As adults, our world is full of stressors; however, whether we realize it or not, the same is true for our children. Some stress we experience is positive stress, also known as eustress. Eustress motivates us to do our best, accomplish our goals, and allows us to focus. We perceive positive stress as being within our ability to cope. It can be caused by something exciting, like a promotion at work, buying a home, getting married, or taking a class or learning a new hobby. However, there’s also negative stress (distress) that can overwhelm us and makes us anxious. Negative stress decreases our performance, causes anxiety, and can also manifest itself as mental and physical problems. Negative stress is stress that is perceived to be outside of our ability to cope. Faced with ongoing negative pressure, humans don’t always make the best choices when it comes to coping strategies. They may turn to alcohol, drugs, or food to self-medicate. When even adults struggle with effective coping mechanisms at times is it any wonder that our children struggle, too? Here are some ways you can help your child learn healthy coping strategies for dealing with stress.
Don’t Over-schedule & Make Time for Play
According to psychotherapist, Lynn Lyons, who specializes in treating anxious families, recommends avoiding the over-scheduling trap. We often expect our children to focus and do well in school for seven hours a day. After that, they are shuttled to an extracurricular activity that lasts for 2-3 hours. When they finally do get home at night, they are expected to complete their homework and get to bed. This schedule on repeat for weeks on end can leave very little room for downtime.
Downtime is essential for growing children’s bodies and brains. It’s important to know when your child is over-scheduled because children don’t always realize it on their own. One way to determine this is to look at your child’s schedule over a week. Determine if there are enough hours of downtime; time not allocated to a particular activity either on a weeknight or on weekends. If your family is continuously eating on the go and not spending quality family time together, you might consider cutting back, indicated Lyons.

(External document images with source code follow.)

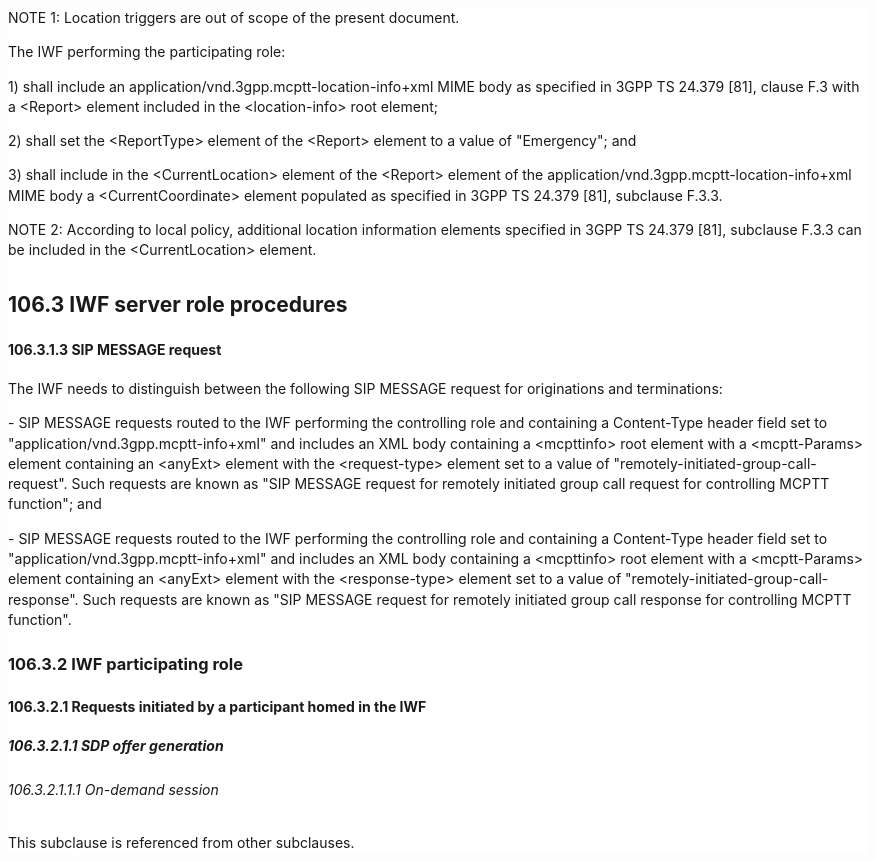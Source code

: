 NOTE 1: Location triggers are out of scope of the present document.

The IWF performing the participating role:

1\) shall include an application/vnd.3gpp.mcptt-location-info+xml MIME
body as specified in 3GPP TS 24.379 \[81\], clause F.3 with a \<Report\>
element included in the \<location-info\> root element;

2\) shall set the \<ReportType\> element of the \<Report\> element to a
value of \"Emergency\"; and

3\) shall include in the \<CurrentLocation\> element of the \<Report\>
element of the application/vnd.3gpp.mcptt-location-info+xml MIME body a
\<CurrentCoordinate\> element populated as specified in
3GPP TS 24.379 \[81\], subclause F.3.3.

NOTE 2: According to local policy, additional location information
elements specified in 3GPP TS 24.379 \[81\], subclause F.3.3 can be
included in the \<CurrentLocation\> element.

106.3 IWF server role procedures
--------------------------------

#### 106.3.1.3 SIP MESSAGE request

The IWF needs to distinguish between the following SIP MESSAGE request
for originations and terminations:

\- SIP MESSAGE requests routed to the IWF performing the controlling
role and containing a Content-Type header field set to
\"application/vnd.3gpp.mcptt-info+xml\" and includes an XML body
containing a \<mcpttinfo\> root element with a \<mcptt-Params\> element
containing an \<anyExt\> element with the \<request-type\> element set
to a value of \"remotely-initiated-group-call-request\". Such requests
are known as \"SIP MESSAGE request for remotely initiated group call
request for controlling MCPTT function\"; and

\- SIP MESSAGE requests routed to the IWF performing the controlling
role and containing a Content-Type header field set to
\"application/vnd.3gpp.mcptt-info+xml\" and includes an XML body
containing a \<mcpttinfo\> root element with a \<mcptt-Params\> element
containing an \<anyExt\> element with the \<response-type\> element set
to a value of \"remotely-initiated-group-call-response\". Such requests
are known as \"SIP MESSAGE request for remotely initiated group call
response for controlling MCPTT function\".

### 106.3.2 IWF participating role

#### 106.3.2.1 Requests initiated by a participant homed in the IWF

##### 106.3.2.1.1 SDP offer generation

###### 106.3.2.1.1.1 On-demand session

This subclause is referenced from other subclauses.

Allow your child to have time for unstructured play. It doesn’t always have to involve a lesson or competition. Getting outdoors together is a great way to encourage this. Go for a bike ride together, play catch, go camping, or hiking. Physical activity is good for children, and these types of recreation aren’t high-pressure activities.
Children and teens need sleep. Getting enough sleep can help to minimize stress and boost a person’s mood. It also can lead to better academic performance. Emphasize the importance of sleep by keeping electronics out of your child’s bedroom and create an environment that lends itself to healthy sleep hygiene.

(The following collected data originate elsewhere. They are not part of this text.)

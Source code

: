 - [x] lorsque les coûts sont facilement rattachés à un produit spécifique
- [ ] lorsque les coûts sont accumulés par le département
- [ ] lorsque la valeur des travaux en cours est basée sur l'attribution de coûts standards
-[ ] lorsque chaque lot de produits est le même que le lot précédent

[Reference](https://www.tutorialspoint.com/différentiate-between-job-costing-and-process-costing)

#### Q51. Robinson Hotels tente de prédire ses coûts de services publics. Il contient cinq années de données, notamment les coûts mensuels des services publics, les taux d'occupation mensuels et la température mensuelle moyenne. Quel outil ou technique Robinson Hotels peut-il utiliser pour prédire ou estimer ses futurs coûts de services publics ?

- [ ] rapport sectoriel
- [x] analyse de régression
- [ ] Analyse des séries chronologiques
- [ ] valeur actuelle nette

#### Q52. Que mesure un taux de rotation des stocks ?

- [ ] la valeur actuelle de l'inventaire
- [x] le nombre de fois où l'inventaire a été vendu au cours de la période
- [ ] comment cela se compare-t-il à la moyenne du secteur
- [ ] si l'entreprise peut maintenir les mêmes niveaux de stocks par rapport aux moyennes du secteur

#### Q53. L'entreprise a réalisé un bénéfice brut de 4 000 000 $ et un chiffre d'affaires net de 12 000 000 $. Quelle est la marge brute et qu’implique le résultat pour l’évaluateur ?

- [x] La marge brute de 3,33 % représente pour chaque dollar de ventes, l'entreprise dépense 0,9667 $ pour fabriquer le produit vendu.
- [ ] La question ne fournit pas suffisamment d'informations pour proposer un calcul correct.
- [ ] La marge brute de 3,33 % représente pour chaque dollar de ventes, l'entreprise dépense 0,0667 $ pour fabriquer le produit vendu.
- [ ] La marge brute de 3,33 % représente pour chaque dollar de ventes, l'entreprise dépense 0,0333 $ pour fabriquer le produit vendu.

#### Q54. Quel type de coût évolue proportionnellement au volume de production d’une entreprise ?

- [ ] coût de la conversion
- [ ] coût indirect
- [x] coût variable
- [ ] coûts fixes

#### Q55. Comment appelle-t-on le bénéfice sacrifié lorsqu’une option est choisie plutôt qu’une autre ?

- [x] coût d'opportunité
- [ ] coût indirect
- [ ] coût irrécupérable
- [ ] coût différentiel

Self Awareness and Calming Strategies
As parents, we can encourage our children to listen to what their bodies are telling them. Explain that while it is reasonable to experience nervous energy going to school on the first day. However, if they’re waking up each morning with a headache, or are regularly leaving class because their stomach hurts, it’s a sign that they may be experiencing an unhealthy level of anxiety. Let them know it’s okay to come to you when they’re feeling stressed or anxious.
Often when we ask our children how their day was, we get a vague or incomplete answer. One way to get a better picture of how things are going for them is to ask for one rose (a positive thing about the day) and one thorn (something that was tough or upsetting to them). Children tend to be more comfortable talking when they’re not sitting face-to-face with you; try talking with your child while you’re riding in the car or doing dishes side-by-side in the evening.
You can also teach your child some basic calming strategies. Here are a few that are simple enough that they can be practiced wherever they may be when they feel anxious.
Set a Good Example
As parents, we’re their first teachers, so model your own healthy stress management techniques strategies for your children. Let them know what your go-to strategies are. Do you go to the gym, take a hot bath, knit, read a good book? Watching you handle stress in a positive way can help your child to learn to do the same. Next time you use a coping skill, point it out to your child.
Learning how to manage stress and anxiety in healthy ways at a young age will help set your child up for a healthier lifestyle in the future. If you find that your child is really struggling with anxiety, seek advice from your pediatrician. Your pediatrician will be able to help you evaluate the situation and find the local resources to best address the situation. There will always be stress, but it’s essential to help our children learn appropriate coping strategies. That way, they won’t resort to unhealthy coping mechanisms down the road.